Results: Prevalence – Pseudotumours were found in 7 patients (6 female and 1 male). The overall prevalence of asymptomatic pseudotumours was 4%, with a relatively very high (30%) prevalence in females with bilateral implants. Histological examinations showed extensive necrosis of connective tissue, in which there were scattered aggregates of metal particles and a diffuse lymphocyte infiltrate.

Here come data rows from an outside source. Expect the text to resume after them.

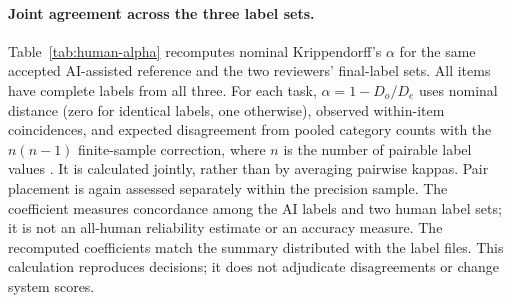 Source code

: 

\paragraph{Joint agreement across the three label sets.}
Table~\ref{tab:human-alpha} recomputes nominal Krippendorff's $\alpha$ for the same accepted
AI-assisted reference and the two reviewers' final-label sets. All 
items have complete labels from all three. For each task, $\alpha=1-D_o/D_e$ uses nominal
distance (zero for identical labels, one otherwise), observed within-item coincidences,
and expected disagreement from pooled category counts with the $n(n-1)$ finite-sample
correction, where $n$ is the number of pairable label values
\citep[pp.~1--5]{krippendorff2011alpha}. It is calculated jointly, rather than by averaging
pairwise kappas. Pair placement is again assessed separately within the precision sample.
The coefficient measures concordance among the AI labels and two human label sets;
it is not an all-human reliability estimate or an accuracy measure. The recomputed
coefficients match the summary distributed with the label files. This calculation
reproduces decisions; it does not adjudicate disagreements or change system scores.


\fi

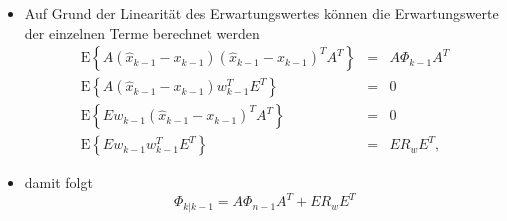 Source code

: \documentclass[slidestop,compress,mathserif]{beamer}
\begin{document}
{\begin{itemize}
\begin{equation}
\begin{split}
-   {A} \left( \hat{ {x}}_{k-1} -  {x}_{k-1} \right)  {w}_{k-1}^T  {E}^T \\
&+  {E w}_{k-1} \left( \hat{ {x}}_{k-1} -  {x}_{k-1} \right)^T  {A}^T +  {E w}_{k-1}  {w}_{k-1}^T  {E}^T
\end{split}
\end{equation}
\item Auf Grund der Linearit\"at des Erwartungswertes k\"onnen die Erwartungswerte der einzelnen Terme berechnet werden
\begin{eqnarray}
\mathrm{E} \left\{ {A} \left( \hat{{x}}_{k-1} - {x}_{k-1} \right) 
\left( \hat{{x}}_{k-1} - {x}_{k-1} \right)^T {A}^T \right\} & = & {A} \Phi_{k-1} {A}^T \\
\mathrm{E} \left\{ {A} \left( \hat{{x}}_{k-1} - {x}_{k-1} \right) {w}_{k-1}^T {E}^T \right\} & = & 0 \\
\mathrm{E} \left\{ {E w}_{k-1} \left( \hat{{x}}_{k-1} - {x}_{k-1} \right)^T {A}^T \right\} & = & 0 \\
\mathrm{E} \left\{ {E w}_{k-1} {w}_{k-1}^T {E}^T \right\} & = & {E} {R}_w {E}^T,
\end{eqnarray}
\item damit folgt
\begin{equation}
\label{Eqn-KFSECovMatFinal}
\Phi_{k|k-1} =  {A} \Phi_{n-1} {A}^T  + {E} {R}_w {E}^T
\end{equation}
\end{itemize}
}

\end{document}
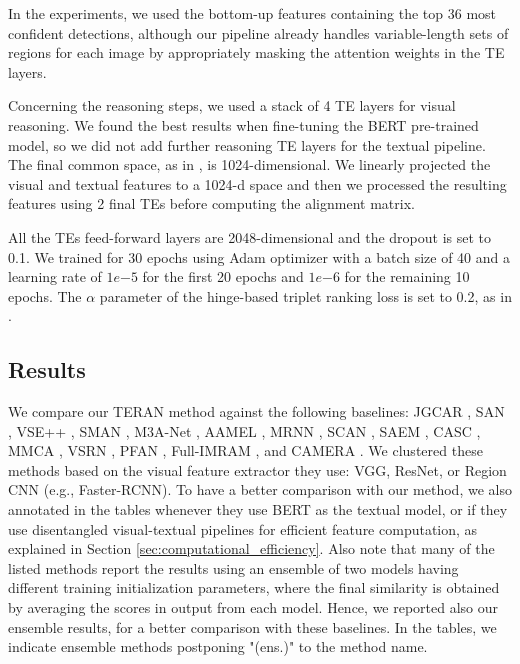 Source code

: \documentclass[acmsmall]{acmart}
\newcommand{\majorrevised}[1]{#1}
\begin{document}
In the experiments, we used the bottom-up features containing the top 36 most confident detections, although our pipeline already handles variable-length sets of regions for each image by appropriately masking the attention weights in the TE layers.

Concerning the reasoning steps, we used a stack of 4 TE layers for visual reasoning. We found the best results when fine-tuning the BERT pre-trained model, so we did not add further reasoning TE layers for the textual pipeline.
The final common space, as in \cite{vsepp2018faghri}, is 1024-dimensional. We linearly projected the visual and textual features to a 1024-d space and then we processed the resulting features using 2 final TEs before computing the alignment matrix.


All the TEs feed-forward layers are 2048-dimensional and the dropout is set to 0.1.
We trained for 30 epochs using Adam optimizer with a batch size of 40 and a learning rate of $1e{-5}$ for the first 20 epochs and $1e{-6}$ for the remaining 10 epochs.
The $\alpha$ parameter of the hinge-based triplet ranking loss is set to 0.2, as in \cite{vsepp2018faghri,li2019}.



\subsection{Results}
\majorrevised{We compare our TERAN method against the following baselines: JGCAR \cite{wang2018joint}, SAN \cite{ji2019saliency}, VSE++ \cite{vsepp2018faghri}, SMAN \cite{ji2020sman}, M3A-Net \cite{ji2020multi}, AAMEL \cite{wei2020adversarial}, MRNN \cite{karpathy2015alignment}, SCAN \cite{lee2018stackedcrossattention}, SAEM \cite{wu2019learning}, CASC \cite{xu2020cross}, MMCA \cite{wei2020multi}, VSRN \cite{li2019}, PFAN \cite{wang2019position}, Full-IMRAM \cite{Chen2020imram}, and CAMERA \cite{qu2020context}.
We clustered these methods based on the visual feature extractor they use: VGG, ResNet, or Region CNN (e.g., Faster-RCNN). To have a better comparison with our method, we also annotated in the tables whenever they use BERT as the textual model, or if they use disentangled visual-textual pipelines for efficient feature computation, as explained in Section \ref{sec:computational_efficiency}.
Also note that many of the listed methods report the results using an ensemble of two models having different training initialization parameters, where the final similarity is obtained by averaging the scores in output from each model. Hence, we reported also our ensemble results, for a better comparison with these baselines. In the tables, we indicate ensemble methods postponing "(ens.)" to the method name.
}
\end{document}
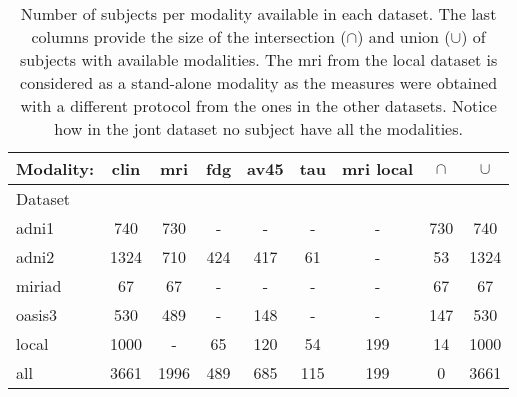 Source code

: \begin{table*}[!t]
\caption{
Number of subjects per modality available in each dataset.
The last columns provide the size of the intersection ($\cap$) and union ($\cup$) of subjects with available modalities.
The mri from the local dataset is considered as a stand-alone modality as the measures were obtained with a different protocol from the ones in the other datasets.
Notice how in the jont dataset no subject have all the modalities.
}
\centering
\begin{tabular}{lcccccc|cc}
\toprule
Modality: &    clin &   mri &  fdg & av45 &  tau & mri local & $\cap$ & $\cup$ \\
\midrule
Dataset \\
adni1   &   740 &   730 &    - &    - &    - &          - & 730 &  740 \\
adni2   &  1324 &   710 &  424 &  417 &   61 &          - &  53 & 1324 \\
miriad  &    67 &    67 &    - &    - &    - &          - &  67 &   67 \\
oasis3  &   530 &   489 &    - &  148 &    - &          - & 147 &  530 \\
local   &  1000 &     - &   65 &  120 &   54 &        199 &  14 & 1000 \\
\midrule
all     &  3661 &  1996 &  489 &  685 &  115 &        199 &   0 & 3661 \\
\bottomrule
\end{tabular}
\label{table:datasets}
\end{table*}
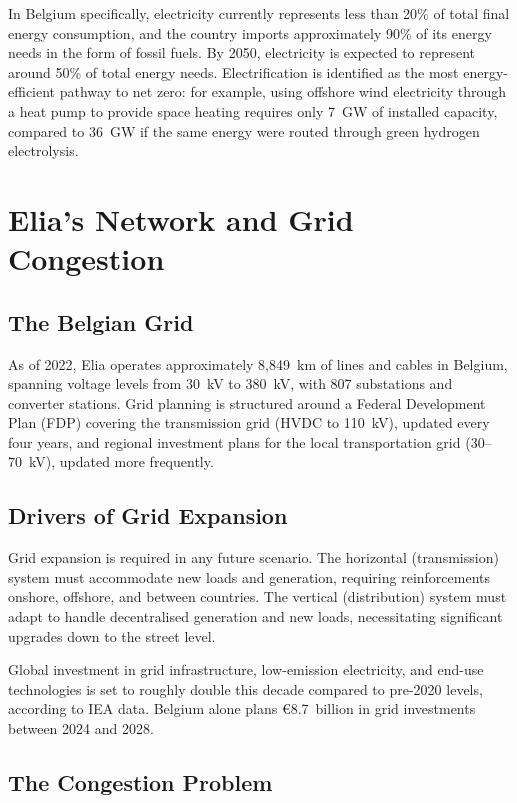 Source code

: In Belgium specifically, electricity currently represents less than 20\% of total final energy consumption, and the country imports approximately 90\% of its energy needs in the form of fossil fuels. By 2050, electricity is expected to represent around 50\% of total energy needs. Electrification is identified as the most energy-efficient pathway to net zero: for example, using offshore wind electricity through a heat pump to provide space heating requires only 7~GW of installed capacity, compared to 36~GW if the same energy were routed through green hydrogen electrolysis.

\section{Elia's Network and Grid Congestion}

\subsection{The Belgian Grid}

As of 2022, Elia operates approximately 8,849~km of lines and cables in Belgium, spanning voltage levels from 30~kV to 380~kV, with 807 substations and converter stations. Grid planning is structured around a Federal Development Plan (FDP) covering the transmission grid (HVDC to 110~kV), updated every four years, and regional investment plans for the local transportation grid (30--70~kV), updated more frequently.

\subsection{Drivers of Grid Expansion}

Grid expansion is required in any future scenario. The horizontal (transmission) system must accommodate new loads and generation, requiring reinforcements onshore, offshore, and between countries. The vertical (distribution) system must adapt to handle decentralised generation and new loads, necessitating significant upgrades down to the street level.

Global investment in grid infrastructure, low-emission electricity, and end-use technologies is set to roughly double this decade compared to pre-2020 levels, according to IEA data. Belgium alone plans \euro8.7~billion in grid investments between 2024 and 2028.

\subsection{The Congestion Problem}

Metal Ion Levels – The presence of pseudotumour was associated with significantly higher median serum cobalt levels (9.2mg/L vs. 1.9mg/L, p< 0.001), chromium levels (12.0mg/L vs. 2.1mg/L, p< 0.001), hip aspirate cobalt levels (1182 mg/L vs. 86.2mg/L, p=0.003), and aspirate chromium levels (883mg/L vs. 114.8mg/ L, p=0.006), as well as with inferior functional scores (OHS 41 vs. 47 p< 0.001). There was no significant difference in acetabular cup inclination angle (p=0.51). Lymphocyte Reactivity: A higher incidence and level of enhanced lymphocyte reactivity to Ni (p=0.001), but not to Co or Cr (the principal elements in the CoCr alloy used in metal-on-metal hip resurfacing implants), was found in patients with MoMHRA compared to the patients without MoM implants. However, lymphocyte reactivity to Co, Cr and Ni did not significantly differ in patients with pseudotumours compared to those patients without pseudotumours.

Conclusion: The prevalence of asymptomatic pseudotumours in females was high, especially in females with bilateral MoMHRA implants (30%). The patients with ‘asymptomatic’ pseudotumours were in fact mildly symptomatic. Lymphocyte reactivity to Co, Cr and Ni did not differ in patients with pseudotumour compared to those patients without pseudotumours, suggesting that systemic hypersensitivity type IV reactions, mediated by lymphocyte reactivity to these metals, is not the dominant mechanism in pathogenesis of the soft tissue pseudotumours. Furthermore, pseudotumours were not detected in those patients who had normal levels of cobalt and chromium ions. This suggests that pseudotumours do not occur if MoM articulations are well functioning. Therefore, pseudotumours are likely to be a biological consequence of the large amount of metal debris generated in vivo due to excessive wear.